(PROVIDED RECORDS)

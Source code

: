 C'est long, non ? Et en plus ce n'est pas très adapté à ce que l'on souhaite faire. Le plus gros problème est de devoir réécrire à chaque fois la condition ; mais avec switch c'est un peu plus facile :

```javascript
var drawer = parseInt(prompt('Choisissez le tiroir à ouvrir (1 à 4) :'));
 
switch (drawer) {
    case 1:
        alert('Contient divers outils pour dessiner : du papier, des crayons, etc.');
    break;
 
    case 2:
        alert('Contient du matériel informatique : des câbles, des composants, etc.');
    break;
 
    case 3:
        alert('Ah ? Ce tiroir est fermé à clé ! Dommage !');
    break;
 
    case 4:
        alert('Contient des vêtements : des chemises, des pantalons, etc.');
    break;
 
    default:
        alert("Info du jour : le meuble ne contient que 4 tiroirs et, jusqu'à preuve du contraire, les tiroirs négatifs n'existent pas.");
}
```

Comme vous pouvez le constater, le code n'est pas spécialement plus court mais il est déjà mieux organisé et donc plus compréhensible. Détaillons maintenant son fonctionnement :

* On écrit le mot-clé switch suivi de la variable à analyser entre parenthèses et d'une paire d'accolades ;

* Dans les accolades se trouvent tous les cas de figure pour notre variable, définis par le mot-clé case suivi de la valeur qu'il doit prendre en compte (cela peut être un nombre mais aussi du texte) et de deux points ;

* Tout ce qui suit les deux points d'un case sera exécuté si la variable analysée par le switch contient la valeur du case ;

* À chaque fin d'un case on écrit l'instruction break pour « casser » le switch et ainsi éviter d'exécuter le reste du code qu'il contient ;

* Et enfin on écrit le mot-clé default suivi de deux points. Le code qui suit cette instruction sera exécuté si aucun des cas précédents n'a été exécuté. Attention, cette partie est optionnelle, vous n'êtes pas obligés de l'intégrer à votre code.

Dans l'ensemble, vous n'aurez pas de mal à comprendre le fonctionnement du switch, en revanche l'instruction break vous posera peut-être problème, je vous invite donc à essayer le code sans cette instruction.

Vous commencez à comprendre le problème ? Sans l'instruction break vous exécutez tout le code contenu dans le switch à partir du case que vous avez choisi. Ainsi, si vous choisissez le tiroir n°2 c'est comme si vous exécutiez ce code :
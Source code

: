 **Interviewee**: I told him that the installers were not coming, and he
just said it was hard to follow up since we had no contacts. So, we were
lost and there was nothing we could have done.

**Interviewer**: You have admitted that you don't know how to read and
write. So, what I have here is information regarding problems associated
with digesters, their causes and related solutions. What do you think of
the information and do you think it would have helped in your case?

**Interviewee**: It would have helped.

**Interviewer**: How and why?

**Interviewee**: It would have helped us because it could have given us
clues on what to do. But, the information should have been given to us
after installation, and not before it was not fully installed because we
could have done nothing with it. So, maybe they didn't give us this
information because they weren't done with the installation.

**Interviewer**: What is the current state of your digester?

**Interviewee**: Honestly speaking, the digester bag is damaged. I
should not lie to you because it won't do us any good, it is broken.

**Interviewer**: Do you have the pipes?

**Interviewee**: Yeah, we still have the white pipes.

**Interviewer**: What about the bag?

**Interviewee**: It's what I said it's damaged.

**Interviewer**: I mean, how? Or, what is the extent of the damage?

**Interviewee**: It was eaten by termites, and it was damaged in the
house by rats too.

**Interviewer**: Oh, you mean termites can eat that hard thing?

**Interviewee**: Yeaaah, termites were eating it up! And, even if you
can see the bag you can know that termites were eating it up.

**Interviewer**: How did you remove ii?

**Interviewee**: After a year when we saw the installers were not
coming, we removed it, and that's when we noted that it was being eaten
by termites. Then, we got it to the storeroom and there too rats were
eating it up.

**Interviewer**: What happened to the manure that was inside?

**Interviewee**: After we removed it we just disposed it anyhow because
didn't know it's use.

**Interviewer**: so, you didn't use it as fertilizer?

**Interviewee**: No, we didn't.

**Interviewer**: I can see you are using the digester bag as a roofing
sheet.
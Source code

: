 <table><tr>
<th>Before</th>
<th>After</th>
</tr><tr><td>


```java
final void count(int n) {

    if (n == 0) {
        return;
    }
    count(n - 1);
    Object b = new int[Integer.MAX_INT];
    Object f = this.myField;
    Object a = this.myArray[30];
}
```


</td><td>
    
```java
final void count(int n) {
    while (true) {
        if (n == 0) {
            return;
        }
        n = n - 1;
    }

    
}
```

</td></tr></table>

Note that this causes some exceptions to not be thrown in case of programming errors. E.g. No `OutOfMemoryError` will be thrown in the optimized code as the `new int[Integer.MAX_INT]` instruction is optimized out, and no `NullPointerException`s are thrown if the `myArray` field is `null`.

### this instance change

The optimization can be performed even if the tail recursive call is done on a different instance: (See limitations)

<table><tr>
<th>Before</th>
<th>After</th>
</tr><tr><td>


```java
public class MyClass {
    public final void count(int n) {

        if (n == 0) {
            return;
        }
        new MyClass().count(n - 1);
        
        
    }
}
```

(YOUR GOAL)
Search the entries for the word "myArray" and report how many lines contain it, as a bare number.

(RESPONSE FOR THIS EXERCISE)
2